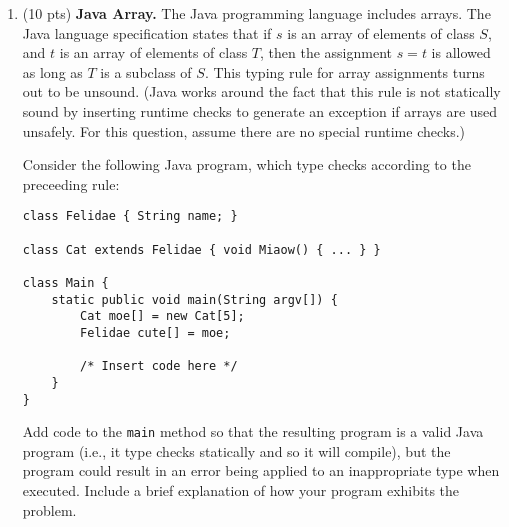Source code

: \documentclass[10pt]{article}
\newcommand{\infertext}[2]{\infer{{\textrm{#1}}}{#2}}
\begin{document}
\begin{enumerate}
          \begin{center}
              $O$[Int/x] $\vdash$ \tt{x $<$- (let x:Object $<$- x in x = x): Int}
          \end{center}
          \textcolor{blue}{
              \begin{equation}
                  \infertext
                  {$O$[I/x] $\vdash$ x $<$- (let x:Ob $<$- x in x = x): I}
                  {\textrm{\infertext{$O$[I/x] $\vdash$ x: I}
                  {\textrm{$O$[I/x](x) = I}}
                  \ \ {\textrm{Bool $\leq$ I}}
                  \ \ \infertext{O[I/x] $\vdash$ let x:Ob $<$- x in x = x: Bool}
                  {
                  {\infertext{$O$[I/x] $\vdash$ x: I}
                          {\textrm{$O$[I/x](x) = I}}
                      }
                      {\ \ \ \textrm{I $<$= Ob}}
                  \ \ {\infertext{$O$[I/x][Ob/x] $\vdash$ x = x: Bool}
                  {\infertext{$O$[I/x][Ob/x] $\vdash$ x: Ob}
                      {\textrm{$O$[I/x][Ob/x](x) = Ob}}
                      \ \ \infertext{$O$[I/x][Ob/x] $\vdash$ x: Ob}{\textrm{$O$[I/x][Ob/x](x) = Ob}}}}}}}
              \end{equation}
          }
          \medskip
    \item (10 pts) \textbf{Java Array.} The Java programming language includes arrays.  The Java
          language specification states that if $s$ is an array of elements of
          class $S$, and $t$ is an array of elements of class $T$, then the
          assignment $s = t$ is allowed as long as $T$ is a subclass of $S$.
          This typing rule for array assignments turns out to be unsound. (Java
          works around the fact that this rule is not statically sound by inserting
          runtime checks to generate an exception if arrays are used
          unsafely. For this question, assume there are no special runtime checks.)

          Consider the following Java program, which type checks according
          to the preceeding rule:
          \begin{verbatim}
class Felidae { String name; }

class Cat extends Felidae { void Miaow() { ... } }

class Main {
    static public void main(String argv[]) {
        Cat moe[] = new Cat[5];
        Felidae cute[] = moe;

        /* Insert code here */
    }
}
\end{verbatim}
          Add code to the \texttt{main} method so that the resulting program is
          a valid Java program (i.e., it type checks statically and so it will
          compile), but the program could result in an error being applied
          to an inappropriate type when executed.  Include a brief explanation
          of how your program exhibits the problem.


\end{enumerate}
\end{document}
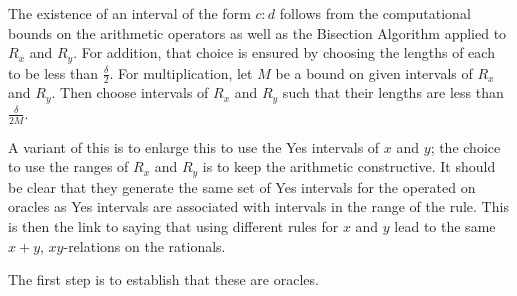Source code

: \documentclass[12pt]{article}
\begin{document}
The existence of an interval of the form $c:d$ follows from the computational bounds on the arithmetic operators as well as the Bisection Algorithm applied to $R_x$ and $R_y$. For addition, that choice is ensured by choosing the lengths of each to be less than $\frac{\delta}{2}$. For multiplication, let $M$ be a bound on given intervals of $R_x$ and $R_y$. Then choose intervals of $R_x$ and $R_y$ such that their lengths are less than $\frac{\delta}{2M}$. 

 A variant of this is to enlarge this to use the Yes intervals of $x$ and $y$; the choice to use the ranges of $R_x$ and $R_y$ is to keep the arithmetic constructive. It should be clear that they generate the same set of Yes intervals for the operated on oracles as Yes intervals are associated with intervals in the range of the rule. This is then the link to saying that using different rules for $x$ and $y$ lead to the same $x+y$, $xy$-relations on the rationals. 

The first step is to establish that these are oracles. 
\end{document}
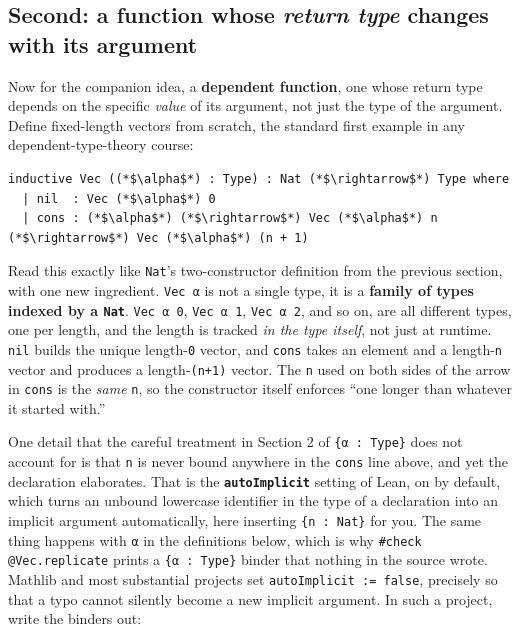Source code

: \subsection{\texorpdfstring{Second: a function whose \emph{return type} changes with its argument}{Second: a function whose return type changes with its argument}}\label{sec:01-basics:03-dependent-types:4}

Now for the companion idea, a \textbf{dependent function}, one whose return type depends on the specific \emph{value} of its argument, not just the type of the argument. Define fixed-length vectors from scratch, the standard first example in any dependent-type-theory course:

\begin{lstlisting}
inductive Vec ((*$\alpha$*) : Type) : Nat (*$\rightarrow$*) Type where
  | nil  : Vec (*$\alpha$*) 0
  | cons : (*$\alpha$*) (*$\rightarrow$*) Vec (*$\alpha$*) n (*$\rightarrow$*) Vec (*$\alpha$*) (n + 1)
\end{lstlisting}

Read this exactly like \texttt{Nat}'s two-constructor definition from the previous section, with one new ingredient. \texttt{Vec α} is not a single type, it is a \textbf{family of types indexed by a \texttt{Nat}}. \texttt{Vec α 0}, \texttt{Vec α 1}, \texttt{Vec α 2}, and so on, are all different types, one per length, and the length is tracked \emph{in the type itself}, not just at runtime. \texttt{nil} builds the unique length-\texttt{0} vector, and \texttt{cons} takes an element and a length-\texttt{n} vector and produces a length-\texttt{(n+1)} vector. The \texttt{n} used on both sides of the arrow in \texttt{cons} is the \emph{same} \texttt{n}, so the constructor itself enforces ``one longer than whatever it started with.''

One detail that the careful treatment in Section 2 of \texttt{\{α : Type\}} does not account for is that \texttt{n} is never bound anywhere in the \texttt{cons} line above, and yet the declaration elaborates. That is the \textbf{\texttt{autoImplicit}} setting of Lean, on by default, which turns an unbound lowercase identifier in the type of a declaration into an implicit argument automatically, here inserting \texttt{\{n : Nat\}} for you. The same thing happens with \texttt{α} in the definitions below, which is why \texttt{\#check @Vec.replicate} prints a \texttt{\{α : Type\}} binder that nothing in the source wrote. Mathlib and most substantial projects set \texttt{autoImplicit := false}, precisely so that a typo cannot silently become a new implicit argument. In such a project, write the binders out:

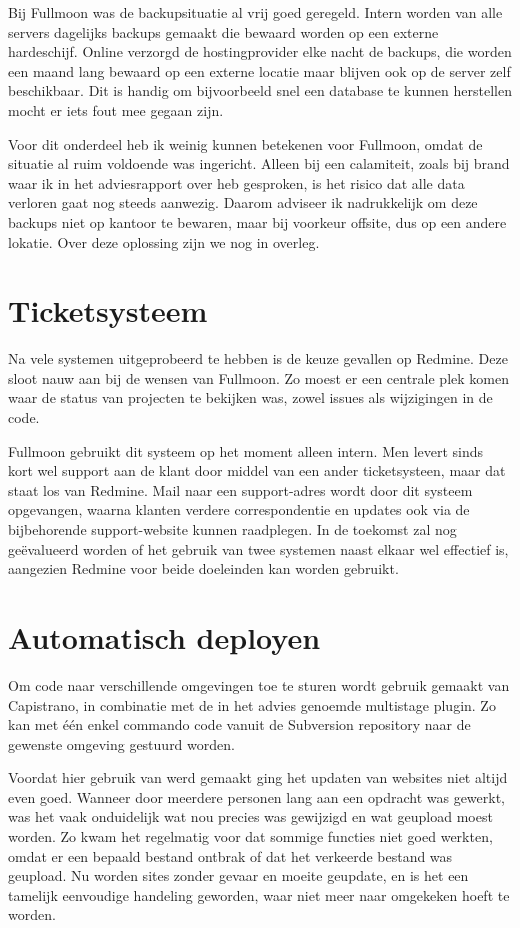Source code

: Bij Fullmoon was de backupsituatie al vrij goed geregeld. Intern worden van alle servers dagelijks backups gemaakt die bewaard worden op een externe hardeschijf. Online verzorgd de hostingprovider elke nacht de backups, die worden een maand lang bewaard op een externe locatie maar blijven ook op de server zelf beschikbaar. Dit is handig om bijvoorbeeld snel een database te kunnen herstellen mocht er iets fout mee gegaan zijn.

Voor dit onderdeel heb ik weinig kunnen betekenen voor Fullmoon, omdat de situatie al ruim voldoende was ingericht. Alleen bij een calamiteit, zoals bij brand waar ik in het adviesrapport over heb gesproken, is het risico dat alle data verloren gaat nog steeds aanwezig. Daarom adviseer ik nadrukkelijk om deze backups niet op kantoor te bewaren, maar bij voorkeur offsite, dus op een andere lokatie. Over deze oplossing zijn we nog in overleg.

\section{Ticketsysteem}

Na vele systemen uitgeprobeerd te hebben is de keuze gevallen op Redmine. Deze sloot nauw aan bij de wensen van Fullmoon. Zo moest er een centrale plek komen waar de status van projecten te bekijken was, zowel issues als wijzigingen in de code.

Fullmoon gebruikt dit systeem op het moment alleen intern. Men levert sinds kort wel support aan de klant door middel van een ander ticketsysteen, maar dat staat los van Redmine. Mail naar een support-adres wordt door dit systeem opgevangen, waarna klanten verdere correspondentie en updates ook via de bijbehorende support-website kunnen raadplegen. In de toekomst zal nog geëvalueerd worden of het gebruik van twee systemen naast elkaar wel effectief is, aangezien Redmine voor beide doeleinden kan worden gebruikt.

\section{Automatisch deployen}

Om code naar verschillende omgevingen toe te sturen wordt gebruik gemaakt van Capistrano, in combinatie met de in het advies genoemde multistage plugin. Zo kan met één enkel commando code vanuit de Subversion repository naar de gewenste omgeving gestuurd worden.

Voordat hier gebruik van werd gemaakt ging het updaten van websites niet altijd even goed. Wanneer door meerdere personen lang aan een opdracht was gewerkt, was het vaak onduidelijk wat nou precies was gewijzigd en wat geupload moest worden. Zo kwam het regelmatig voor dat sommige functies niet goed werkten, omdat er een bepaald bestand ontbrak of dat het verkeerde bestand was geupload. Nu worden sites zonder gevaar en moeite geupdate, en is het een tamelijk eenvoudige handeling geworden, waar niet meer naar omgekeken hoeft te worden.

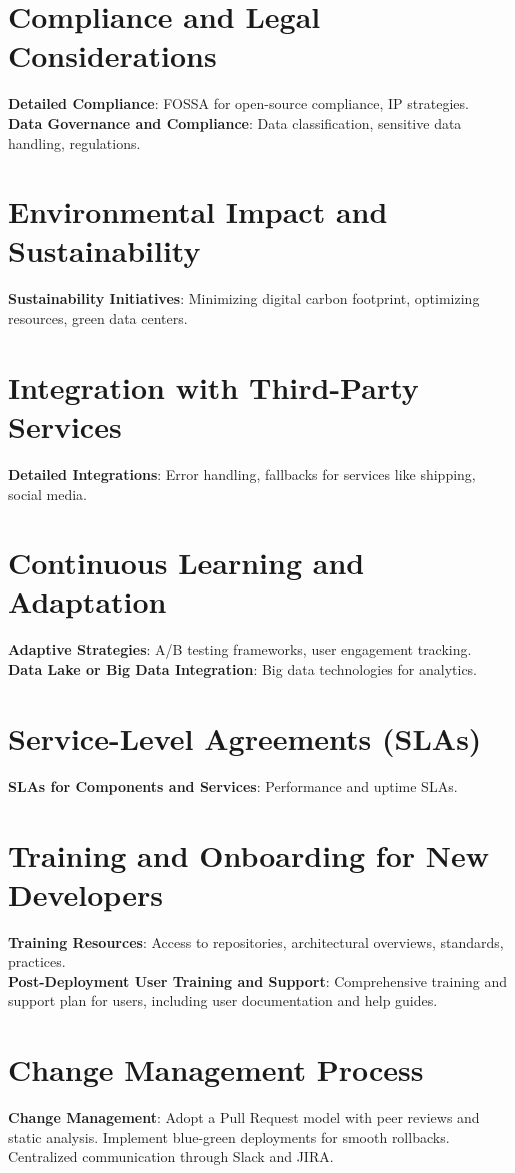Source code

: \documentclass[a4paper,12pt]{article}
\begin{document}
	\section*{Compliance and Legal Considerations}
	\textbf{Detailed Compliance}: FOSSA for open-source compliance, IP strategies. \\
	\textbf{Data Governance and Compliance}: Data classification, sensitive data handling, regulations.
	
	\section*{Environmental Impact and Sustainability}
	\textbf{Sustainability Initiatives}: Minimizing digital carbon footprint, optimizing resources, green data centers.
	
	\section*{Integration with Third-Party Services}
	\textbf{Detailed Integrations}: Error handling, fallbacks for services like shipping, social media.
	
	\section*{Continuous Learning and Adaptation}
	\textbf{Adaptive Strategies}: A/B testing frameworks, user engagement tracking. \\
	\textbf{Data Lake or Big Data Integration}: Big data technologies for analytics.
	
	\section*{Service-Level Agreements (SLAs)}
	\textbf{SLAs for Components and Services}: Performance and uptime SLAs.
	
	\section*{Training and Onboarding for New Developers}
	\textbf{Training Resources}: Access to repositories, architectural overviews, standards, practices. \\
	\textbf{Post-Deployment User Training and Support}: Comprehensive training and support plan for users, including user documentation and help guides.
	
	\section*{Change Management Process}
	\textbf{Change Management}: Adopt a Pull Request model with peer reviews and static analysis. Implement blue-green deployments for smooth rollbacks. Centralized communication through Slack and JIRA.
	
\end{document}
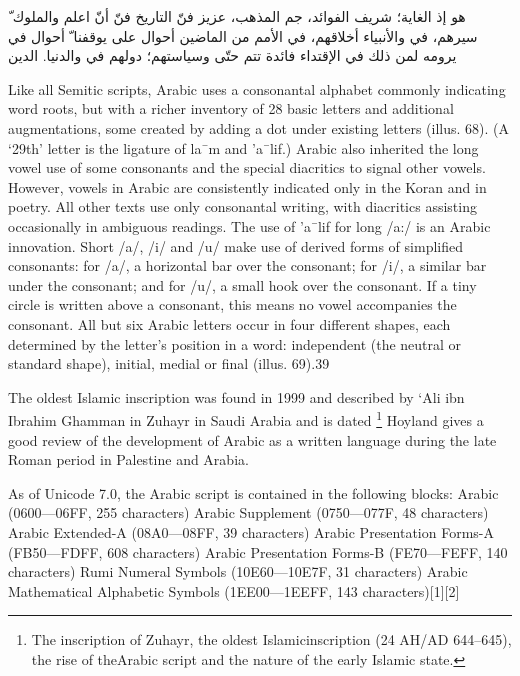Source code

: \begin{Arabic}


ّ هو إذ الغاية؛ شريف الفوائد، جم المذهب، عزيز فنّ التاريخ فنّ أنّ اعلم
والملوك سيرهم، في والأنبياء أخلاقهم، في الأمم من الماضين أحوال على يوقفنا
ّ أحوال في يرومه لمن ذلك في الإقتداء فائدة تتم حتّى وسياستهم؛ دولهم في
والدنيا. الدين


\end{Arabic}

Like all Semitic scripts, Arabic uses a consonantal alphabet
commonly indicating word roots, but with a richer inventory of
28 basic letters and additional augmentations, some created by
adding a dot under existing letters (illus. 68). (A ‘29th’ letter is
the ligature of la¯m and ’a¯lif.) Arabic also inherited the long vowel
use of some consonants and the special diacritics to signal
other vowels. However, vowels in Arabic are consistently indicated
only in the Koran and in poetry. All other texts use only
consonantal writing, with diacritics assisting occasionally in
ambiguous readings. The use of ’a¯lif for long /a:/ is an Arabic
innovation. Short /a/, /i/ and /u/ make use of derived forms of
simplified consonants: for /a/, a horizontal bar over the consonant;
for /i/, a similar bar under the consonant; and for /u/, a
small hook over the consonant. If a tiny circle is written above a
consonant, this means no vowel accompanies the consonant. All
but six Arabic letters occur in four different shapes, each determined
by the letter’s position in a word: independent (the neutral
or standard shape), initial, medial or final (illus. 69).39

The oldest Islamic inscription was found in 1999 and described by ‘{}Ali ibn Ibrahim Ghamman in Zuhayr in 
Saudi Arabia and is dated \footnote{ 
The inscription of Zuhayr, the oldest Islamicinscription (24 AH/AD 644–645), the rise of theArabic script and the nature of the early Islamic state.} Hoyland\cite{hoyland2010} gives a good review of the development of Arabic as
a written language during the late Roman period in Palestine and Arabia. 




As of Unicode 7.0, the Arabic script is contained in the following blocks:
Arabic (0600—06FF, 255 characters)
Arabic Supplement (0750—077F, 48 characters)
Arabic Extended-A (08A0—08FF, 39 characters)
Arabic Presentation Forms-A (FB50—FDFF, 608 characters)
Arabic Presentation Forms-B (FE70—FEFF, 140 characters)
Rumi Numeral Symbols (10E60—10E7F, 31 characters)
Arabic Mathematical Alphabetic Symbols (1EE00—1EEFF, 143 characters)[1][2]

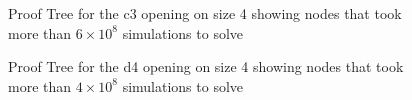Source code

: \begin{figure}
\centering

\caption[Proof Tree for the c3 Opening on Size 4]{Proof Tree for the c3 opening on size 4 showing nodes that took more than $6 \times 10^8$ simulations to solve}
\label{fig:proof-c3}
\end{figure}

\begin{figure}
\centering

\caption[Proof Tree for the d4 Opening on Size 4]{Proof Tree for the d4 opening on size 4 showing nodes that took more than $4 \times 10^8$ simulations to solve}
\label{fig:proof-d4}
\end{figure}

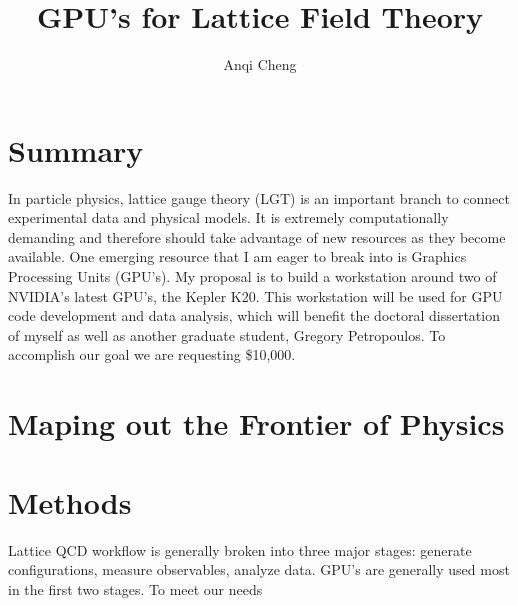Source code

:\documentclass[11pt]{article}
\begin{document}
  \title{GPU's for Lattice Field Theory}
  \author{Anqi Cheng}
  \maketitle

  \section*{Summary} %
  In particle physics, lattice gauge theory (LGT) is an important branch to connect experimental data and physical models.
  It is extremely computationally demanding and therefore should take advantage of new  resources as they become available.
  One emerging resource that I am eager to break into is Graphics Processing Units (GPU's).   
  My proposal is to build a workstation around two of NVIDIA's latest GPU's, the Kepler K20.  
  This workstation will be used for GPU code development and data analysis, which will benefit the doctoral dissertation of myself as well as another graduate student, Gregory Petropoulos.  
  To accomplish our goal we are requesting \$10,000.  
 
  \section*{Maping out the Frontier of Physics} %

  \section*{Methods} %
  Lattice QCD workflow is generally broken into three major stages:  generate configurations, measure observables, analyze data.
  GPU's are generally used most in the first two stages.  
  To meet our needs
  
\end{document}
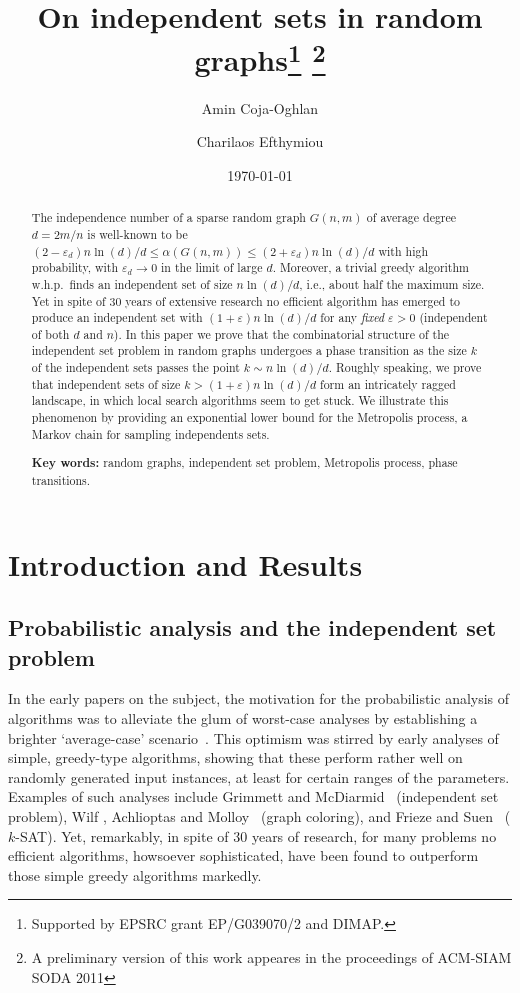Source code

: \documentclass[a4paper,10pt]{article}
\date{\today}
\title{\bf On independent sets in random 
graphs\thanks{Supported by EPSRC grant EP/G039070/2 and DIMAP.} 
\thanks{A preliminary version of this work appeares in the proceedings of
ACM-SIAM SODA 2011}}
\author[1]{Amin Coja-Oghlan}
\author[2]{Charilaos Efthymiou}
\affil[1]{Goethe University, Mathematics Dept., Frankfurt 60054, Germany\\
\texttt{acoghlan@math.uni-frankfurt.de}}
\affil[2]{University of Warwick, Mathematics and Computer Science, Coventry CV4 7AL, UK\\
\texttt{c.efthymiou@warwick.ac.uk}}
\newcommand\eps{\varepsilon}
\newcommand\ra{\rightarrow}
\newcommand{\whp}{w.h.p.}
\begin{document}
\maketitle
\thispagestyle{empty}




\begin{abstract}
The independence number of a sparse random graph $G(n,m)$ of average degree $d=2m/n$ is well-known to be
	$(2-\eps_d)n\ln(d)/d\leq\alpha(G(n,m))\leq(2+\eps_d)n\ln(d)/d$ with high probability,
		with $\eps_d\ra0$ in the limit of large $d$.
Moreover, a trivial greedy algorithm \whp\ finds an independent set of size $n\ln(d)/d$, i.e.,
about half the maximum size.
Yet in spite of 30 years of extensive research no efficient algorithm has emerged to
produce an independent set with $(1+\eps)n\ln(d)/d$ for any \emph{fixed} $\eps>0$ (independent of both $d$ and $n$).
In this paper we prove that the combinatorial structure of the independent set problem in random
graphs undergoes a phase transition as the size $k$ of the independent sets passes
the point $k\sim n\ln(d)/d$.
Roughly speaking, we prove that independent sets of size $k>(1+\eps)n\ln(d)/d$ form an 
intricately ragged landscape, in which local search algorithms seem to get stuck.
We illustrate this phenomenon by providing an exponential lower bound for the Metropolis
process, a Markov chain for sampling independents sets.

\medskip
\noindent
{\bf Key words:}
random graphs, independent set problem, Metropolis process, phase transitions.
\end{abstract}

\setcounter{page}{1}
\section{Introduction and Results}
\subsection{Probabilistic analysis  and the independent set problem}

In the early papers on the subject, the motivation for the probabilistic
analysis of algorithms was to alleviate the glum of worst-case
analyses by establishing a brighter `average-case' scenario~\cite{AverAlg1,AverAlg2,AverAlg3}.
This optimism was stirred by early analyses of simple, greedy-type
algorithms, showing that these perform rather well on randomly
generated input instances, at least for certain ranges of the
parameters. Examples of such analyses include Grimmett and
McDiarmid~\cite{grimmett} (independent set problem), Wilf
\cite{Wilf}, Achlioptas and Molloy~\cite{AchListColouring} 
(graph coloring), and Frieze and Suen~\cite{FrSu} ($k$-SAT). Yet, remarkably, in spite of 30
years of research, for many problems no efficient algorithms,
howsoever sophisticated, have been found to outperform those simple
greedy algorithms markedly.
\end{document}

» **How to complete this task**:
Your task is to restate word for word the lines from the top of the data to the line containing "unsafely. For this", both ends included, with every picture left out.

» **Output of the task**:
Source code

: \documentclass[10pt]{article}
\newcommand{\infertext}[2]{\infer{{\textrm{#1}}}{#2}}
\begin{document}
\begin{enumerate}
          \begin{center}
              $O$[Int/x] $\vdash$ \tt{x $<$- (let x:Object $<$- x in x = x): Int}
          \end{center}
          \textcolor{blue}{
              \begin{equation}
                  \infertext
                  {$O$[I/x] $\vdash$ x $<$- (let x:Ob $<$- x in x = x): I}
                  {\textrm{\infertext{$O$[I/x] $\vdash$ x: I}
                  {\textrm{$O$[I/x](x) = I}}
                  \ \ {\textrm{Bool $\leq$ I}}
                  \ \ \infertext{O[I/x] $\vdash$ let x:Ob $<$- x in x = x: Bool}
                  {
                  {\infertext{$O$[I/x] $\vdash$ x: I}
                          {\textrm{$O$[I/x](x) = I}}
                      }
                      {\ \ \ \textrm{I $<$= Ob}}
                  \ \ {\infertext{$O$[I/x][Ob/x] $\vdash$ x = x: Bool}
                  {\infertext{$O$[I/x][Ob/x] $\vdash$ x: Ob}
                      {\textrm{$O$[I/x][Ob/x](x) = Ob}}
                      \ \ \infertext{$O$[I/x][Ob/x] $\vdash$ x: Ob}{\textrm{$O$[I/x][Ob/x](x) = Ob}}}}}}}
              \end{equation}
          }
          \medskip
    \item (10 pts) \textbf{Java Array.} The Java programming language includes arrays.  The Java
          language specification states that if $s$ is an array of elements of
          class $S$, and $t$ is an array of elements of class $T$, then the
          assignment $s = t$ is allowed as long as $T$ is a subclass of $S$.
          This typing rule for array assignments turns out to be unsound. (Java
          works around the fact that this rule is not statically sound by inserting
          runtime checks to generate an exception if arrays are used
          unsafely. For this question, assume there are no special runtime checks.)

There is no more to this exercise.